*AVAILABLE RECORDS*.
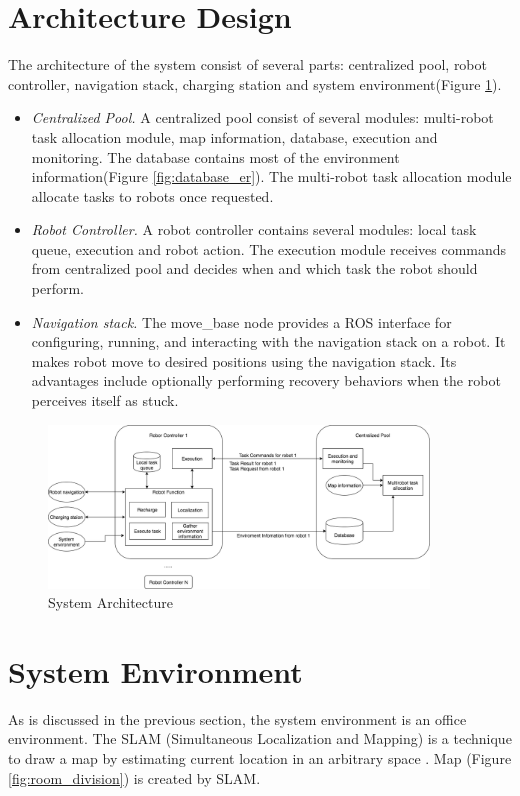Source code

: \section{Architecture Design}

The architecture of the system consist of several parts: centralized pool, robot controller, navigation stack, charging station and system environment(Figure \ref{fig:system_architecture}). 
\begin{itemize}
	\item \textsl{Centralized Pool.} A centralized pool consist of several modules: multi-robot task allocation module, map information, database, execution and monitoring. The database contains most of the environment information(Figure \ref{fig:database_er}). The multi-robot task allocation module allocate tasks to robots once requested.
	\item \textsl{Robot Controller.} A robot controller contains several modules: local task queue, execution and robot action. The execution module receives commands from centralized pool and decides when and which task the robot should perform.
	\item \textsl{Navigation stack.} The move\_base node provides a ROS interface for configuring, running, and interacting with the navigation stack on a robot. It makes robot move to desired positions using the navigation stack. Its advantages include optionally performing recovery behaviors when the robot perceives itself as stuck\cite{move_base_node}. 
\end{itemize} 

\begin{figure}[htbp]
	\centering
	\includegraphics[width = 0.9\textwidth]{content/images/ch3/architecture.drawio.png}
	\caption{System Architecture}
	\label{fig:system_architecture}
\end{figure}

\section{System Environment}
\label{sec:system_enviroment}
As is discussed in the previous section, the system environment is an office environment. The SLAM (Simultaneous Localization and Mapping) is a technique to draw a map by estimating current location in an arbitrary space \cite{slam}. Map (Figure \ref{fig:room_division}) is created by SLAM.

* * *

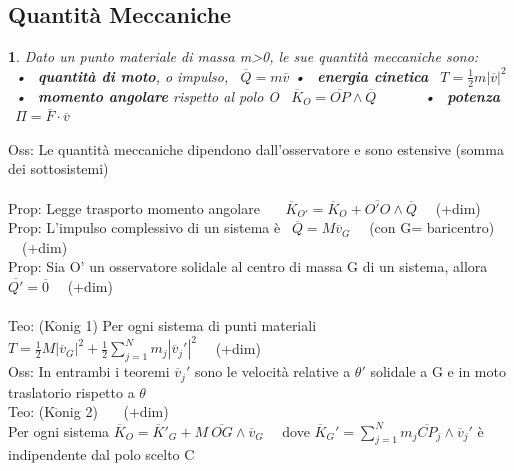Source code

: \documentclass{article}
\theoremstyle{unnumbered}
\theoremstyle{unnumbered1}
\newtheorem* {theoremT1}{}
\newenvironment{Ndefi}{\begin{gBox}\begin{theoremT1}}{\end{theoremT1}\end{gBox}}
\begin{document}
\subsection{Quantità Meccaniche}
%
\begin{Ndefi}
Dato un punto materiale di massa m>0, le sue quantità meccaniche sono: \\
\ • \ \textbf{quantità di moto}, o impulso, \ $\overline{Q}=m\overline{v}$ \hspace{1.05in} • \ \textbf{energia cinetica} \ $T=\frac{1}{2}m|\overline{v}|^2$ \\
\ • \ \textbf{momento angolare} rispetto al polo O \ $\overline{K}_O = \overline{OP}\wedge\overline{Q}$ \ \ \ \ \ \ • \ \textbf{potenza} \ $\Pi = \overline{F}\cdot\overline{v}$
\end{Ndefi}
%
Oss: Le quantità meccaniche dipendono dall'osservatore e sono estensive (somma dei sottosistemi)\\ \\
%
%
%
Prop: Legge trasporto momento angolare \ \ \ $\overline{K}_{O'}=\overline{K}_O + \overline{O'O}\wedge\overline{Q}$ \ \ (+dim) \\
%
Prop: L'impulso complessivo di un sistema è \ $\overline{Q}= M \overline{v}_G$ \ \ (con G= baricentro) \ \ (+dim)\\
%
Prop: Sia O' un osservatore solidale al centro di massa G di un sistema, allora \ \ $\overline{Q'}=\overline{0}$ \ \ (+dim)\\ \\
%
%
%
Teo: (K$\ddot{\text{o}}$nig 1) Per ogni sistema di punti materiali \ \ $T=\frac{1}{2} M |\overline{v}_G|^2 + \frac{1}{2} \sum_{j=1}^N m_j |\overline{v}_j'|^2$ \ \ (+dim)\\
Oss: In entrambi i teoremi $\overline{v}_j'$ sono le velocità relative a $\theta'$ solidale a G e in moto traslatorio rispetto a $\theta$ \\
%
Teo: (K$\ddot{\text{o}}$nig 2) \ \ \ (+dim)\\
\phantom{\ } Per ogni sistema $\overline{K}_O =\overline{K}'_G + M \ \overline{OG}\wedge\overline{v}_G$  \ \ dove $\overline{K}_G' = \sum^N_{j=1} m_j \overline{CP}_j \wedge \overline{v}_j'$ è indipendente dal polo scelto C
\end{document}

*EXERCISE INSTRUCTIONS*.
Select every line of the material above holding the word "stack" and copy it.

*WRITTEN RESPONSE*.
The architecture of the system consist of several parts: centralized pool, robot controller, navigation stack, charging station and system environment(Figure \ref{fig:system_architecture}). 
	\item \textsl{Navigation stack.} The move\_base node provides a ROS interface for configuring, running, and interacting with the navigation stack on a robot. It makes robot move to desired positions using the navigation stack. Its advantages include optionally performing recovery behaviors when the robot perceives itself as stuck\cite{move_base_node}. 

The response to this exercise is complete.